Active adaptive management (AAM) is an approach to wildlife management that acknowledges our imperfect understanding of natural systems and allows for some resolution of our uncertainty. Such learning may be characterized by risky strategies in the short term. Experimentation is only considered acceptable if it is expected to be repaid by increased returns in the long term, generated by an improved understanding of the system. By setting AAM problems within a decision theory framework, we can find this optimal balance between achieving our objectives in the short term and learning for the long term. We apply this approach to managing the translocation of the bridled nailtail wallaby (Onychogalea fraenata), an endangered species from Queensland, Australia. Our task is to allocate captive-bred animals, between two sites or populations to maximize abundance at the end of the translocation project.
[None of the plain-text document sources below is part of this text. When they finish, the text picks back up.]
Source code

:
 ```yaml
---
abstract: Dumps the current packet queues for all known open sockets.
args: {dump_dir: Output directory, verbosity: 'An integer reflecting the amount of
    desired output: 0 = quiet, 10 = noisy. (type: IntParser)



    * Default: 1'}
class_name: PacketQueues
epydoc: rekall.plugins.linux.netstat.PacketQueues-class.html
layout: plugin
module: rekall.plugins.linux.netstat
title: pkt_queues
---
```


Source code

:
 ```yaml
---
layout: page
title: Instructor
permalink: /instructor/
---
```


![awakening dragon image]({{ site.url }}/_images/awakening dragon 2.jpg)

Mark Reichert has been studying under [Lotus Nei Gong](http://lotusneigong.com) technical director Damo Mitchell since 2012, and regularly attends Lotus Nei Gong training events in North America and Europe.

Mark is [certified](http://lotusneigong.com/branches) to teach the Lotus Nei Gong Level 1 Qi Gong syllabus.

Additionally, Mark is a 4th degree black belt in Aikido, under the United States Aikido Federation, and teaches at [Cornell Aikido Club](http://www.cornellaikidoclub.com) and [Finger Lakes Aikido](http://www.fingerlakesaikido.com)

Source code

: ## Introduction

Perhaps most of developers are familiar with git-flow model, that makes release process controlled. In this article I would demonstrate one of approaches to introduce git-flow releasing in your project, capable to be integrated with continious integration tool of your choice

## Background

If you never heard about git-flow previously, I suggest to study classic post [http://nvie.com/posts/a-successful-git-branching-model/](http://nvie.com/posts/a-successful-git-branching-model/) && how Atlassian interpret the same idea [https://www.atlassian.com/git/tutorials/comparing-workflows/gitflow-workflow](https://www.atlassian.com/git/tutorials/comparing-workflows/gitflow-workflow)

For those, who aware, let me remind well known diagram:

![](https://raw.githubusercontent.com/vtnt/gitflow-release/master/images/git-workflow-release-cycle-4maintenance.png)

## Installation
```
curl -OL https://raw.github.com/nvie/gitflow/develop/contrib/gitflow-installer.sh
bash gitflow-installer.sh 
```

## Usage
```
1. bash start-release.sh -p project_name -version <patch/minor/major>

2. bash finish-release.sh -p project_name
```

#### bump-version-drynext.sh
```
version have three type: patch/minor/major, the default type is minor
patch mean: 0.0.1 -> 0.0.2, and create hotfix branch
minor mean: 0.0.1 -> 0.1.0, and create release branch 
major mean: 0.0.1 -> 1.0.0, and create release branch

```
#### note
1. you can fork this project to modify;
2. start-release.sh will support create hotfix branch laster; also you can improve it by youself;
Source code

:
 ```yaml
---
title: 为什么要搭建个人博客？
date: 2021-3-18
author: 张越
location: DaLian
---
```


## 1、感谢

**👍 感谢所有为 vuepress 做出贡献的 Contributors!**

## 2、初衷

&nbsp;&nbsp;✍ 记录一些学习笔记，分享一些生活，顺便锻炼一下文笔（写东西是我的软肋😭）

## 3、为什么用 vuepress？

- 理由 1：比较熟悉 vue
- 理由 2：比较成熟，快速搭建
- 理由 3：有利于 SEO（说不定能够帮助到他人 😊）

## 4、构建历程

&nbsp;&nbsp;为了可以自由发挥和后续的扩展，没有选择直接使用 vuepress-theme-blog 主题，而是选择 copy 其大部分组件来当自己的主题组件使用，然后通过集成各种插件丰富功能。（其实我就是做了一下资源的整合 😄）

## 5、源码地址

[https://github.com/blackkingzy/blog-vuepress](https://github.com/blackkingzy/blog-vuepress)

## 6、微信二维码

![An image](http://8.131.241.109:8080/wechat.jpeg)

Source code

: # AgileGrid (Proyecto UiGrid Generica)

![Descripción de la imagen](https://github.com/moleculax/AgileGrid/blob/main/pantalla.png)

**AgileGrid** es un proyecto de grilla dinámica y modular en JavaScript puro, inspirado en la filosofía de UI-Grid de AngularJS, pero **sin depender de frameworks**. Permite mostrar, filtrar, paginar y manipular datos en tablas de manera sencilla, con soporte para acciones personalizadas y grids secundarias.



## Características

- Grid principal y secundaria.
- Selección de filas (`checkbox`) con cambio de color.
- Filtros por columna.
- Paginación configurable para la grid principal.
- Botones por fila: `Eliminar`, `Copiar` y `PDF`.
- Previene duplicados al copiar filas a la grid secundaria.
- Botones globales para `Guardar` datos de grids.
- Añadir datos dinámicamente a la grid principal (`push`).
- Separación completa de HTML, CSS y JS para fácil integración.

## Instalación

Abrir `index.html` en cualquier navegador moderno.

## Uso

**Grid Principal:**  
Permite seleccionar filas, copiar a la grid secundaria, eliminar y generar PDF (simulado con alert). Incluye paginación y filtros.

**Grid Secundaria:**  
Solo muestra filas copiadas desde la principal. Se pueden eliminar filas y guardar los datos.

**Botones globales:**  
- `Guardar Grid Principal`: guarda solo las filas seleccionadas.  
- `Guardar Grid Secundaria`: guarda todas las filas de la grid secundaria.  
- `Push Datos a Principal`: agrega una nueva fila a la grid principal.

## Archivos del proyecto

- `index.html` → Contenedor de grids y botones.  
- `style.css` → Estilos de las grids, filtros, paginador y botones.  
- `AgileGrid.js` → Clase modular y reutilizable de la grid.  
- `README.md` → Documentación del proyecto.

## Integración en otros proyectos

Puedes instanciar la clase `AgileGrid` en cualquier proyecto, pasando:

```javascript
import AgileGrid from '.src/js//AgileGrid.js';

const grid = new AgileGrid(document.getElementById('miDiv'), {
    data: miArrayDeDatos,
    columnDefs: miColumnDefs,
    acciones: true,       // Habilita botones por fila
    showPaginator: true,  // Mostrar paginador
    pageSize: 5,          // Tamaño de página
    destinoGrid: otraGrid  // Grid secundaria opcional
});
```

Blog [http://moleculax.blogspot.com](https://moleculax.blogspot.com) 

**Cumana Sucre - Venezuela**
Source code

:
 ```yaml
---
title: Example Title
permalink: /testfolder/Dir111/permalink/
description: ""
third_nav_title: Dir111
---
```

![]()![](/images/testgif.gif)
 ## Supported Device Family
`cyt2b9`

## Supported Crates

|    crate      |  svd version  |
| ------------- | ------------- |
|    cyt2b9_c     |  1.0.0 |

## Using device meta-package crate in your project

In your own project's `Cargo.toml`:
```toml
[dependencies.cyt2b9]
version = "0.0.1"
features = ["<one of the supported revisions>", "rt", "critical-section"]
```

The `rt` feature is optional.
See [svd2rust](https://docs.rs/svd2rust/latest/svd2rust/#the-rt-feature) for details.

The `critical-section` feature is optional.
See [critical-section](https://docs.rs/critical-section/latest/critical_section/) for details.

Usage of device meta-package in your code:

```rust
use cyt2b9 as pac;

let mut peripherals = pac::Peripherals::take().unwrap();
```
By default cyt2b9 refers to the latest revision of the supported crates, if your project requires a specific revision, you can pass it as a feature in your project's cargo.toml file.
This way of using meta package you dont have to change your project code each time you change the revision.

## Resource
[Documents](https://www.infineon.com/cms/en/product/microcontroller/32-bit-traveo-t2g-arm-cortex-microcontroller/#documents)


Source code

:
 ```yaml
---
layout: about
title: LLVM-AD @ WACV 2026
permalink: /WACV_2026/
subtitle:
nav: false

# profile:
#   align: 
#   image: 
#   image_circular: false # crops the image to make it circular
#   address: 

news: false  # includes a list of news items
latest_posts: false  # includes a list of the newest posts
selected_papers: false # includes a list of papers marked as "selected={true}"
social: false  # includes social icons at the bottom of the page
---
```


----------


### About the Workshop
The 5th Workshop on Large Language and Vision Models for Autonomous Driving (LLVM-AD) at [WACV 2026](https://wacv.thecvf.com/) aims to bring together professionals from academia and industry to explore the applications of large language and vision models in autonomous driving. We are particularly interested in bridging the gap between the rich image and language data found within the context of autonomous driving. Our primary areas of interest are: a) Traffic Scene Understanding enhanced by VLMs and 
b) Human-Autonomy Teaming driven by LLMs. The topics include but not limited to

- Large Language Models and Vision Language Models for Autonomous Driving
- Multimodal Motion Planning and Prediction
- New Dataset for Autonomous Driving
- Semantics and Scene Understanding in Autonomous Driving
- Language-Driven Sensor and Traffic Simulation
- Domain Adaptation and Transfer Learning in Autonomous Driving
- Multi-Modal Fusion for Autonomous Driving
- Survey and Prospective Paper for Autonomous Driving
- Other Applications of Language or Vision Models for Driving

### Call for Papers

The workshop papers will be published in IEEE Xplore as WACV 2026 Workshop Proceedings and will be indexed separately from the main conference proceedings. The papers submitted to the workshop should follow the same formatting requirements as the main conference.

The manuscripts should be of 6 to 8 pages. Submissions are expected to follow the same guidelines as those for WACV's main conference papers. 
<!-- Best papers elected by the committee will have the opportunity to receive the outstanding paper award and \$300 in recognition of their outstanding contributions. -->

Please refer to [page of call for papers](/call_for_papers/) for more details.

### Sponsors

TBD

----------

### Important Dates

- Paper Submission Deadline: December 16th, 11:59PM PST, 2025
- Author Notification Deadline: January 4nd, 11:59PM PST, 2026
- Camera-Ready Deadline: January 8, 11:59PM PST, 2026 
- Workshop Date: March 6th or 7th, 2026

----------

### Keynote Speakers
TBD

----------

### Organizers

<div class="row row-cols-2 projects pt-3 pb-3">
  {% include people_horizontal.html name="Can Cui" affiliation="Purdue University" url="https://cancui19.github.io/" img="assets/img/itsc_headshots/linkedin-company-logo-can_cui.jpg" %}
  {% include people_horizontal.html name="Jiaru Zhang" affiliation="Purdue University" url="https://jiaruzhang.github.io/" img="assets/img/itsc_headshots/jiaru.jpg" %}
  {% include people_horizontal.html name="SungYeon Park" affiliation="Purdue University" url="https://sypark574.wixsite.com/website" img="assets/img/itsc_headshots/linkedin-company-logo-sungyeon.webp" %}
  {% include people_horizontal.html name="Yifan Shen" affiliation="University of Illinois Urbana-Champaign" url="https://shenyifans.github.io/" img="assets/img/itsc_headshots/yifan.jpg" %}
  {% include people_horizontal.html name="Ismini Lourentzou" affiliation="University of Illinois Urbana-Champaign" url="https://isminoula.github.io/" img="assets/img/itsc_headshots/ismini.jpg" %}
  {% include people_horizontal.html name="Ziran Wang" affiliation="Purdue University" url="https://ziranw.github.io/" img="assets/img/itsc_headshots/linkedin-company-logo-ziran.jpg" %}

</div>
One population, at the original site of occupancy, has a known growth rate. A population potentially could be established at a second site of suitable habitat, but we can only learn the growth rate of this new population by monitoring translocated animals. We use a mathematical programming technique called stochastic dynamic programming, which determines optimal management decisions for every possible management trajectory. We find optimal strategies under active and passive adaptive management, which enables us to examine the balance between learning and managing directly. Learning is more often optimal when we have less prior information about the uncertain population growth rate at the new site, when the growth rate at the original site is low, and when there is substantial time remaining in the translocation project. Few studies outside the area of optimal harvesting have framed AAM within a decision theory context. This is the first application to threatened species translocation.